As the name so obviously implies, this north-south track follows the fence-line boundary that signifies the Victoria/South Australia border. The track is challenging and includes a southbound (from the park’s northern boundary) section that reverts to a two-way track once it joins the Centre Track (around 29km south of the track’s northern start-point). This is designed to ensure the fragile sand dunes and vegetation are as protected as possible.
The Border Track is a fantastic adventure, and for visitors who loop up and enter the park from its northern boundary just south of Pinnaroo, it’s a great way to kick off your Ngarkat experience with a true desert driving test.
The Border Track isn’t the only exciting touring option in the park; another option, for those heading north to south in the park’s western section, is to enter via Pinnaroo but turn toward Pine Hut Soak (rather than the Border Track start-point).

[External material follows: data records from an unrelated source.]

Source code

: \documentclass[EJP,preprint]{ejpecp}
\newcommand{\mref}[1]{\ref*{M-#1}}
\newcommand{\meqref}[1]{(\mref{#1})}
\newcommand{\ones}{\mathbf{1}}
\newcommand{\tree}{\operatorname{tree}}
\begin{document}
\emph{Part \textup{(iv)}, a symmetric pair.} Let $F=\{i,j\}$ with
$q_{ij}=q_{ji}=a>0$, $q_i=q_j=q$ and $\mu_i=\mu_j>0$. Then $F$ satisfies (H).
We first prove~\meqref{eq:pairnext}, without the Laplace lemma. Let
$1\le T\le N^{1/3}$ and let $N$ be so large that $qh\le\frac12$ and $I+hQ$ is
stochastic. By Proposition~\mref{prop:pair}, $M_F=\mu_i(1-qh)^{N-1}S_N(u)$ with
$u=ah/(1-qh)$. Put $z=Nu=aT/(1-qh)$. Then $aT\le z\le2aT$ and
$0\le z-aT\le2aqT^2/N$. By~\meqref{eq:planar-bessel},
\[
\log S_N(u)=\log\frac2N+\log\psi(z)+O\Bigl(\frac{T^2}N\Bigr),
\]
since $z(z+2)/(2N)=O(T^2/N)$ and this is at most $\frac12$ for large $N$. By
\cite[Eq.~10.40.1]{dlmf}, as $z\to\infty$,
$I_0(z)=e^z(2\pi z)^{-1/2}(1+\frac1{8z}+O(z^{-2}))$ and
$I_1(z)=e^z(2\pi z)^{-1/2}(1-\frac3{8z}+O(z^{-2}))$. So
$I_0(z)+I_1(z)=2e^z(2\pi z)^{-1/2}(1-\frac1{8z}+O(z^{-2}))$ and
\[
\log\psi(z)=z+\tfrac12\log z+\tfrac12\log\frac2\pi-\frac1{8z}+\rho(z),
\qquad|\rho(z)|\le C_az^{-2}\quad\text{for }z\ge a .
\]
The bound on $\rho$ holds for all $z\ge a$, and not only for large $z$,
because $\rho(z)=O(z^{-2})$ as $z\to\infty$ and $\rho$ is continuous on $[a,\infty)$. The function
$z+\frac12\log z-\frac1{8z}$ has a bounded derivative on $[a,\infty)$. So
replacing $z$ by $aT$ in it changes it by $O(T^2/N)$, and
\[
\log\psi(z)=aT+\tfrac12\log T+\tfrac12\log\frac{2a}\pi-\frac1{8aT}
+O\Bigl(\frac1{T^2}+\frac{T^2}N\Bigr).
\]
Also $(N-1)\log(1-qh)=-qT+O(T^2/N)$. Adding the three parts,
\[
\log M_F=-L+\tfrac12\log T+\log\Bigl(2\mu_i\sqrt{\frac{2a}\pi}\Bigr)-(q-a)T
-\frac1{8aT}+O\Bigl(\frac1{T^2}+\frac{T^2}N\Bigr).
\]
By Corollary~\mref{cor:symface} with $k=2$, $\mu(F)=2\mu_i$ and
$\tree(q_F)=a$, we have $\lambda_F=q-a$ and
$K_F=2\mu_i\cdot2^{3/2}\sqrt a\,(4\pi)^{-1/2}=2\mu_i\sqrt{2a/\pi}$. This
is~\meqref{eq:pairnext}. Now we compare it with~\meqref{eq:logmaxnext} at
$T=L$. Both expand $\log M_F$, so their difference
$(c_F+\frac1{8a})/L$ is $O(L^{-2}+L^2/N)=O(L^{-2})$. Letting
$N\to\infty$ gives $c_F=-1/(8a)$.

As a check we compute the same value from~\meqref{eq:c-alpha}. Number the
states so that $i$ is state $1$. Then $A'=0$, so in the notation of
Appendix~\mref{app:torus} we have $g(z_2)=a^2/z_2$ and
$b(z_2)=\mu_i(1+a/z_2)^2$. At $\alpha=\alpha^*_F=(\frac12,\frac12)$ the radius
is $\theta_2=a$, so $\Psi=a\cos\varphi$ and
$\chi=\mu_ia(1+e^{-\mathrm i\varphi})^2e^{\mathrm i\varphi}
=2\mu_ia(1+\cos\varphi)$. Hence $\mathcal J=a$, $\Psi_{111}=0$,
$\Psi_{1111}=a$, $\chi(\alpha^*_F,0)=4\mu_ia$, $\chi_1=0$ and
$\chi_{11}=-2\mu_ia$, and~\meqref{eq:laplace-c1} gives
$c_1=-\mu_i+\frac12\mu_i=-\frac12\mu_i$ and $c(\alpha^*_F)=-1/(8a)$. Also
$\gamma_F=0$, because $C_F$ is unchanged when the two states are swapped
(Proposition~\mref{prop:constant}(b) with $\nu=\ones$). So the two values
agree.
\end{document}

From the campground here you can drive south along the Centre Track, stopping along the way for the short (40 minutes return) Orchid Hike that, as the name suggests, leads bushwalkers through a pine forest that contains beautiful native orchids – a seeming oddity out here in mallee/desert country.

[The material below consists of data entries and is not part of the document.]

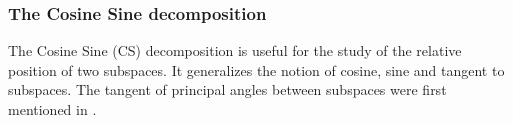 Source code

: \documentclass[twoside,11pt]{book}
\numberwithin{theorem}{chapter}
\numberwithin{definition}{chapter}
\numberwithin{proposition}{chapter}
\numberwithin{corollary}{chapter}
\numberwithin{example}{chapter}
\numberwithin{lemma}{chapter}
\begin{document}
%    

\subsubsection{The Cosine Sine decomposition}
The Cosine Sine (CS) decomposition is useful for the study of the relative position of two subspaces. It generalizes the notion of cosine, sine and tangent to subspaces. The tangent of principal angles between subspaces were first mentioned in \citealp{ZhKn13}.
\end{document}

The Centre Track turns east to join the Border Track and, continuing south, you reach the turnoff to the rugged Mt Shaugh Track. This leads to the sealed Ngarkat Highway before you turn, again, onto dirt and follow the South Boundary Track west to Rabbit Island Soak campground (or Bucks Camp if you so wish). It’s a big day, but this campground makes it worthwhile.
For the energetic (and those with young’uns in tow), there are two short walks – the Gosse Hill Hike and Mount Rescue Hike – near here, both of which offer some cracking views across the low hills and open country of the park’s interior.

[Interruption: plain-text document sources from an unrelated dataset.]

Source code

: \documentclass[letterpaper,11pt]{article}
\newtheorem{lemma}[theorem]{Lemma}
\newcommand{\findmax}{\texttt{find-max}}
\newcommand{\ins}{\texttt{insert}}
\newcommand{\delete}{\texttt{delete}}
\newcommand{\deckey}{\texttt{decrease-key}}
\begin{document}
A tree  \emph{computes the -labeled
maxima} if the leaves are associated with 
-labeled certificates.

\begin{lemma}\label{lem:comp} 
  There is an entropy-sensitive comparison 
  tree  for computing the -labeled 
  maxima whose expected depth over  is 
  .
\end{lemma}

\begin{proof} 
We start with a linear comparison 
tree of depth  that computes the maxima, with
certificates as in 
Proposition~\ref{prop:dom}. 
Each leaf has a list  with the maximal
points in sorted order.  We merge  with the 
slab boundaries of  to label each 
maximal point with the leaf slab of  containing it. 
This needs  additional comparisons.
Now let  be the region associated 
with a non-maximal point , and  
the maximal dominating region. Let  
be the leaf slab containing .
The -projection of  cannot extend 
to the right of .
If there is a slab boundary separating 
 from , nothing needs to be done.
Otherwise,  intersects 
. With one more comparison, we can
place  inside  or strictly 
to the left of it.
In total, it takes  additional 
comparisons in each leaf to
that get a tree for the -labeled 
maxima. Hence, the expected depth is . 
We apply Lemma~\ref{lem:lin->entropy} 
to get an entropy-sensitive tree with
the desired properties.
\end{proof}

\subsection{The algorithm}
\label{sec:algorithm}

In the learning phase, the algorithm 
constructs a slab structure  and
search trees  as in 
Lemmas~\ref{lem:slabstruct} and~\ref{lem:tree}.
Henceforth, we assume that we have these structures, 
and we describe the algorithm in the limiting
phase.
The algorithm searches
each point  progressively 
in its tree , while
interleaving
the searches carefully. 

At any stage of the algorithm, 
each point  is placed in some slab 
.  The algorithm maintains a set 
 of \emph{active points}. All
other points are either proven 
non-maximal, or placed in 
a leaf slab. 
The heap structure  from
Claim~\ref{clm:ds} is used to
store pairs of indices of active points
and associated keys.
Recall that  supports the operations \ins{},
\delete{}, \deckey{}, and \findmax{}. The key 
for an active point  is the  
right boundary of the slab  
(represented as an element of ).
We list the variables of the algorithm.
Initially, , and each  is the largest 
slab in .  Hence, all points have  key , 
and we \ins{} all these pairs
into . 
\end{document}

Following these short jaunts you have the option of leaving the track via Mount Rescue Track on the western edge, or you could head north along Jimmys Well Track to Box Flat for another night of camping.
A second drive option, again starting from Pine Hut Soak in the north but this time with a short hop across the border into Victoria’s adjoining Big Desert Wilderness, repeats the Centre Track-to-Border Track adventure south until you reach the junction of the Border and Red Bluff tracks. You can continue east from here to camp below this big outcrop, then return west via Mt Shaugh and South Boundary tracks to Rabbit Island Soak.
An alternative, for those who wish to return north, is to turn right before Rabbit Island Soak and head up along Baan Hill Track. This eventually leads out of the park. As well as off-roading Ngarkat CP has a load of great bushwalks, ranging from the short ones mentioned previously (Gosse Hill and Mount Rescue) through to more ‘serious’ treks that are more suited to experienced feet-borne adventurers.
Pine Hut Soak is the start-point for three big ones: the four-hour/11km return trek from Pine Hut Soak to Fishponds takes walkers through a sand dune landscape dotted with claypans; the shorter hike to Nanam Well takes you to a restored water well of the same name; while the longest – 17km/seven-hour return Pine Hut Soak to Scorpion Springs – allows well-prepared, experienced hikers to enjoy a journey through more mallee country, interspersed with clumps of native pine trees and stringybark mallee bush.
For the vertically inclined, there is the 1.5-hour slog up to the summit of Mount Shaugh. The views across to the ‘other side’ (aka Victoria) make this worth the effort. Keep an eye out for wildlife at any (small and often dry) waterholes, as this arid country hides a surprising amount of native animals and wildflowers when in season.